##### Task input

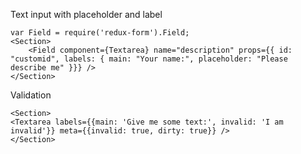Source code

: Text input with placeholder and label

    var Field = require('redux-form').Field;
    <Section>
        <Field component={Textarea} name="description" props={{ id: "customid", labels: { main: "Your name:", placeholder: "Please describe me" }}} />
    </Section>

Validation

    <Section>
    <Textarea labels={{main: 'Give me some text:', invalid: 'I am invalid'}} meta={{invalid: true, dirty: true}} />
    </Section>
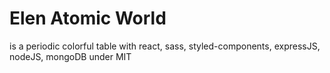 # Elen Atomic World
is a periodic colorful table with react, sass, styled-components, expressJS, nodeJS, mongoDB
under MIT
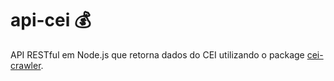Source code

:# api-cei 💰
API RESTful em Node.js que retorna dados do CEI utilizando o package [cei-crawler](https://github.com/Menighin/cei-crawler).
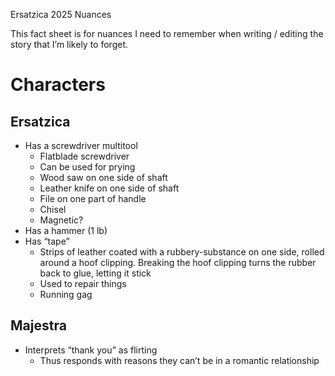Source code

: Ersatzica 2025 Nuances

This fact sheet is for nuances I need to remember when writing / editing the story that I’m likely to forget.

# Characters

## Ersatzica

-   Has a screwdriver multitool
    -   Flatblade screwdriver
    -   Can be used for prying
    -   Wood saw on one side of shaft
    -   Leather knife on one side of shaft
    -   File on one part of handle
    -   Chisel
    -   Magnetic?
-   Has a hammer (1 lb)
-   Has “tape”
    -   Strips of leather coated with a rubbery-substance on one side, rolled around a hoof clipping. Breaking the hoof clipping turns the rubber back to glue, letting it stick
    -   Used to repair things
    -   Running gag

## Majestra

-   Interprets “thank you” as flirting
    -   Thus responds with reasons they can’t be in a romantic relationship
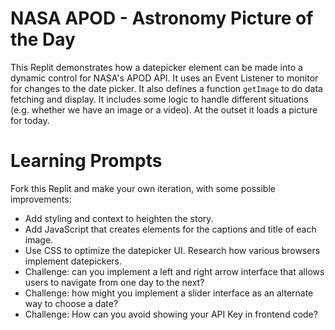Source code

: # NASA APOD - Astronomy Picture of the Day
This Replit demonstrates how a datepicker element can be made into a dynamic control for NASA's APOD API. It uses an Event Listener to monitor for changes to the date picker. It also defines a function `getImage` to do data fetching and display. It includes some logic to handle different situations (e.g. whether we have an image or a video). At the outset it loads a picture for today. 


# Learning Prompts
Fork this Replit and make your own iteration, with some possible improvements:
- Add styling and context to heighten the story.
- Add JavaScript that creates elements for the captions and title of each image.
- Use CSS to optimize the datepicker UI. Research how various browsers implement datepickers.
- Challenge: can you implement a left and right arrow interface that allows users to navigate from one day to the next?
- Challenge: how might you implement a slider interface as an alternate way to choose a date?
- Challenge: How can you avoid showing your API Key in frontend code?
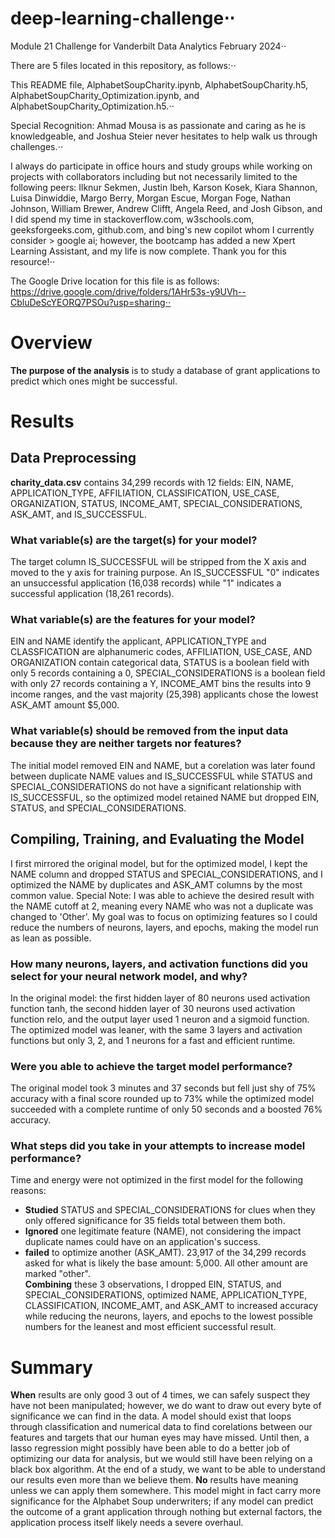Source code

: # deep-learning-challenge⋅⋅

Module 21 Challenge for Vanderbilt Data Analytics February 2024⋅⋅

There are 5 files located in this repository, as follows:⋅⋅

This README file, AlphabetSoupCharity.ipynb, AlphabetSoupCharity.h5, AlphabetSoupCharity_Optimization.ipynb, and AlphabetSoupCharity_Optimization.h5.⋅⋅

Special Recognition: Ahmad Mousa is as passionate and caring as he is knowledgeable, and Joshua Steier never hesitates to help walk us through challenges.⋅⋅ 

I always do participate in office hours and study groups while working on projects with collaborators including but not necessarily limited to the following peers: Ilknur Sekmen, Justin Ibeh, Karson Kosek, Kiara Shannon, Luisa Dinwiddie, Margo Berry, Morgan Escue, Morgan Foge, Nathan Johnson, William Brewer, Andrew Clifft, Angela Reed, and Josh Gibson, and I did spend my time in stackoverflow.com, w3schools.com, geeksforgeeks.com, github.com, and bing's new copilot whom I currently consider > google ai; however, the bootcamp has added a new Xpert Learning Assistant, and my life is now complete. Thank you for this resource!⋅⋅

The Google Drive location for this file is as follows: https://drive.google.com/drive/folders/1AHr53s-y9UVh--CbluDeScYEORQ7PSOu?usp=sharing⋅⋅

# Overview 
  **The purpose of the analysis** is to study a database of grant applications to predict which ones might be successful.
# Results
  ## Data Preprocessing 
   **charity_data.csv** contains 34,299 records with 12 fields: EIN, NAME, APPLICATION_TYPE, AFFILIATION, CLASSIFICATION, USE_CASE, ORGANIZATION, STATUS, INCOME_AMT, SPECIAL_CONSIDERATIONS, ASK_AMT, and IS_SUCCESSFUL. 
   ### What variable(s) are the target(s) for your model? 
   The target column IS_SUCCESSFUL will be stripped from the X axis and moved to the y axis for training purpose. An IS_SUCCESSFUL "0" indicates an unsuccessful application (16,038 records) while "1" indicates a successful application (18,261 records).
   ### What variable(s) are the features for your model?
   EIN and NAME identify the applicant, APPLICATION_TYPE and CLASSFICATION are alphanumeric codes, AFFILIATION, USE_CASE, AND ORGANIZATION contain categorical data, STATUS is a boolean field with only 5 records containing a 0, SPECIAL_CONSIDERATIONS is a boolean field with only 27 records containing a Y, INCOME_AMT bins the results into 9 income ranges, and the vast majority (25,398) applicants chose the lowest ASK_AMT amount $5,000. 
   ### What variable(s) should be removed from the input data because they are neither targets nor features?
   The initial model removed EIN and NAME, but a corelation was later found between duplicate NAME values and IS_SUCCESSFUL while STATUS and SPECIAL_CONSIDERATIONS do not have a significant relationship with IS_SUCCESSFUL, so the optimized model retained NAME but dropped EIN, STATUS, and SPECIAL_CONSIDERATIONS.
 ## Compiling, Training, and Evaluating the Model
 I first mirrored the original model, but for the optimized model, I kept the NAME column and dropped STATUS and SPECIAL_CONSIDERATIONS, and I optimized the NAME by duplicates and ASK_AMT columns by the most common value. Special Note: I was able to achieve the desired result with the NAME cutoff at 2, meaning every NAME who was not a duplicate was changed to 'Other'. My goal was to focus on optimizing features so I could reduce the numbers of neurons, layers, and epochs, making the model run as lean as possible.
   ### How many neurons, layers, and activation functions did you select for your neural network model, and why?
   In the original model: the first hidden layer of 80 neurons used activation function tanh, the second hidden layer of 30 neurons used activation function relo, and the output layer used 1 neuron and a sigmoid function.  The optimized model was leaner, with the same 3 layers and activation functions but only 3, 2, and 1 neurons for a fast and efficient runtime.
   ### Were you able to achieve the target model performance?
   The original model took 3 minutes and 37 seconds but fell just shy of 75% accuracy with a final score rounded up to 73% while the optimized model succeeded with a complete runtime of only 50 seconds and a boosted 76% accuracy.
   ### What steps did you take in your attempts to increase model performance?
   Time and energy were not optimized in the first model for the following reasons:  
   + **Studied** STATUS and SPECIAL_CONSIDERATIONS for clues when they only offered significance for 35 fields total between them both.  
   + **Ignored** one legitimate feature (NAME), not considering the impact duplicate names could have on an application's success.  
   + **failed** to optimize another (ASK_AMT). 23,917 of the 34,299 records asked for what is likely the base amount: 5,000. All other amount are marked "other".  
   **Combining** these 3 observations, I dropped EIN, STATUS, and SPECIAL_CONSIDERATIONS, optimized NAME, APPLICATION_TYPE, CLASSIFICATION, INCOME_AMT, and ASK_AMT to increased accuracy while reducing the neurons, layers, and epochs to the lowest possible numbers for the leanest and most efficient successful result.
# Summary
  **When** results are only good 3 out of 4 times, we can safely suspect they have not been manipulated; however, we do want to draw out every byte of significance we can find in the data. A model should exist that loops through classification and numerical data to find corelations between our features and targets that our human eyes may have missed. Until then, a lasso regression might possibly have been able to do a better job of optimizing our data for analysis, but we would still have been relying on a black box algorithm. At the end of a study, we want to be able to understand our results even more than we believe them.
  **No** results have meaning unless we can apply them somewhere. This model might in fact carry more significance for the Alphabet Soup underwriters; if any model can predict the outcome of a grant application through nothing but external factors, the application process itself likely needs a severe overhaul.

##########

▶ Directions for this task
Any pictures should be dropped; transcribe the rest of the records above exactly.

▶ Reply
Source code

: Text input with placeholder and label

    var Field = require('redux-form').Field;
    <Section>
        <Field component={Textarea} name="description" props={{ id: "customid", labels: { main: "Your name:", placeholder: "Please describe me" }}} />
    </Section>

Validation

    <Section>
    <Textarea labels={{main: 'Give me some text:', invalid: 'I am invalid'}} meta={{invalid: true, dirty: true}} />
    </Section>
 # Elen Atomic World
is a periodic colorful table with react, sass, styled-components, expressJS, nodeJS, mongoDB
under MIT
Source code

:# api-cei 💰
API RESTful em Node.js que retorna dados do CEI utilizando o package [cei-crawler](https://github.com/Menighin/cei-crawler).
Source code

: Ersatzica 2025 Nuances

This fact sheet is for nuances I need to remember when writing / editing the story that I’m likely to forget.

# Characters

## Ersatzica

-   Has a screwdriver multitool
    -   Flatblade screwdriver
    -   Can be used for prying
    -   Wood saw on one side of shaft
    -   Leather knife on one side of shaft
    -   File on one part of handle
    -   Chisel
    -   Magnetic?
-   Has a hammer (1 lb)
-   Has “tape”
    -   Strips of leather coated with a rubbery-substance on one side, rolled around a hoof clipping. Breaking the hoof clipping turns the rubber back to glue, letting it stick
    -   Used to repair things
    -   Running gag

## Majestra

-   Interprets “thank you” as flirting
    -   Thus responds with reasons they can’t be in a romantic relationship
Source code

: # NASA APOD - Astronomy Picture of the Day
This Replit demonstrates how a datepicker element can be made into a dynamic control for NASA's APOD API. It uses an Event Listener to monitor for changes to the date picker. It also defines a function `getImage` to do data fetching and display. It includes some logic to handle different situations (e.g. whether we have an image or a video). At the outset it loads a picture for today. 


# Learning Prompts
Fork this Replit and make your own iteration, with some possible improvements:
- Add styling and context to heighten the story.
- Add JavaScript that creates elements for the captions and title of each image.
- Use CSS to optimize the datepicker UI. Research how various browsers implement datepickers.
- Challenge: can you implement a left and right arrow interface that allows users to navigate from one day to the next?
- Challenge: how might you implement a slider interface as an alternate way to choose a date?
- Challenge: How can you avoid showing your API Key in frontend code?
Source code

: # deep-learning-challenge⋅⋅

Module 21 Challenge for Vanderbilt Data Analytics February 2024⋅⋅

There are 5 files located in this repository, as follows:⋅⋅

This README file, AlphabetSoupCharity.ipynb, AlphabetSoupCharity.h5, AlphabetSoupCharity_Optimization.ipynb, and AlphabetSoupCharity_Optimization.h5.⋅⋅

Special Recognition: Ahmad Mousa is as passionate and caring as he is knowledgeable, and Joshua Steier never hesitates to help walk us through challenges.⋅⋅ 

I always do participate in office hours and study groups while working on projects with collaborators including but not necessarily limited to the following peers: Ilknur Sekmen, Justin Ibeh, Karson Kosek, Kiara Shannon, Luisa Dinwiddie, Margo Berry, Morgan Escue, Morgan Foge, Nathan Johnson, William Brewer, Andrew Clifft, Angela Reed, and Josh Gibson, and I did spend my time in stackoverflow.com, w3schools.com, geeksforgeeks.com, github.com, and bing's new copilot whom I currently consider > google ai; however, the bootcamp has added a new Xpert Learning Assistant, and my life is now complete. Thank you for this resource!⋅⋅

The Google Drive location for this file is as follows: https://drive.google.com/drive/folders/1AHr53s-y9UVh--CbluDeScYEORQ7PSOu?usp=sharing⋅⋅

# Overview 
  **The purpose of the analysis** is to study a database of grant applications to predict which ones might be successful.
# Results
  ## Data Preprocessing 
   **charity_data.csv** contains 34,299 records with 12 fields: EIN, NAME, APPLICATION_TYPE, AFFILIATION, CLASSIFICATION, USE_CASE, ORGANIZATION, STATUS, INCOME_AMT, SPECIAL_CONSIDERATIONS, ASK_AMT, and IS_SUCCESSFUL. 
   ### What variable(s) are the target(s) for your model? 
   The target column IS_SUCCESSFUL will be stripped from the X axis and moved to the y axis for training purpose. An IS_SUCCESSFUL "0" indicates an unsuccessful application (16,038 records) while "1" indicates a successful application (18,261 records).
   ### What variable(s) are the features for your model?
   EIN and NAME identify the applicant, APPLICATION_TYPE and CLASSFICATION are alphanumeric codes, AFFILIATION, USE_CASE, AND ORGANIZATION contain categorical data, STATUS is a boolean field with only 5 records containing a 0, SPECIAL_CONSIDERATIONS is a boolean field with only 27 records containing a Y, INCOME_AMT bins the results into 9 income ranges, and the vast majority (25,398) applicants chose the lowest ASK_AMT amount $5,000. 
   ### What variable(s) should be removed from the input data because they are neither targets nor features?
   The initial model removed EIN and NAME, but a corelation was later found between duplicate NAME values and IS_SUCCESSFUL while STATUS and SPECIAL_CONSIDERATIONS do not have a significant relationship with IS_SUCCESSFUL, so the optimized model retained NAME but dropped EIN, STATUS, and SPECIAL_CONSIDERATIONS.
 ## Compiling, Training, and Evaluating the Model
 I first mirrored the original model, but for the optimized model, I kept the NAME column and dropped STATUS and SPECIAL_CONSIDERATIONS, and I optimized the NAME by duplicates and ASK_AMT columns by the most common value. Special Note: I was able to achieve the desired result with the NAME cutoff at 2, meaning every NAME who was not a duplicate was changed to 'Other'. My goal was to focus on optimizing features so I could reduce the numbers of neurons, layers, and epochs, making the model run as lean as possible.
   ### How many neurons, layers, and activation functions did you select for your neural network model, and why?
   In the original model: the first hidden layer of 80 neurons used activation function tanh, the second hidden layer of 30 neurons used activation function relo, and the output layer used 1 neuron and a sigmoid function.  The optimized model was leaner, with the same 3 layers and activation functions but only 3, 2, and 1 neurons for a fast and efficient runtime.
   ### Were you able to achieve the target model performance?
   The original model took 3 minutes and 37 seconds but fell just shy of 75% accuracy with a final score rounded up to 73% while the optimized model succeeded with a complete runtime of only 50 seconds and a boosted 76% accuracy.
   ### What steps did you take in your attempts to increase model performance?
   Time and energy were not optimized in the first model for the following reasons:  
   + **Studied** STATUS and SPECIAL_CONSIDERATIONS for clues when they only offered significance for 35 fields total between them both.  
   + **Ignored** one legitimate feature (NAME), not considering the impact duplicate names could have on an application's success.  
   + **failed** to optimize another (ASK_AMT). 23,917 of the 34,299 records asked for what is likely the base amount: 5,000. All other amount are marked "other".  
   **Combining** these 3 observations, I dropped EIN, STATUS, and SPECIAL_CONSIDERATIONS, optimized NAME, APPLICATION_TYPE, CLASSIFICATION, INCOME_AMT, and ASK_AMT to increased accuracy while reducing the neurons, layers, and epochs to the lowest possible numbers for the leanest and most efficient successful result.
# Summary
  **When** results are only good 3 out of 4 times, we can safely suspect they have not been manipulated; however, we do want to draw out every byte of significance we can find in the data. A model should exist that loops through classification and numerical data to find corelations between our features and targets that our human eyes may have missed. Until then, a lasso regression might possibly have been able to do a better job of optimizing our data for analysis, but we would still have been relying on a black box algorithm. At the end of a study, we want to be able to understand our results even more than we believe them.
  **No** results have meaning unless we can apply them somewhere. This model might in fact carry more significance for the Alphabet Soup underwriters; if any model can predict the outcome of a grant application through nothing but external factors, the application process itself likely needs a severe overhaul.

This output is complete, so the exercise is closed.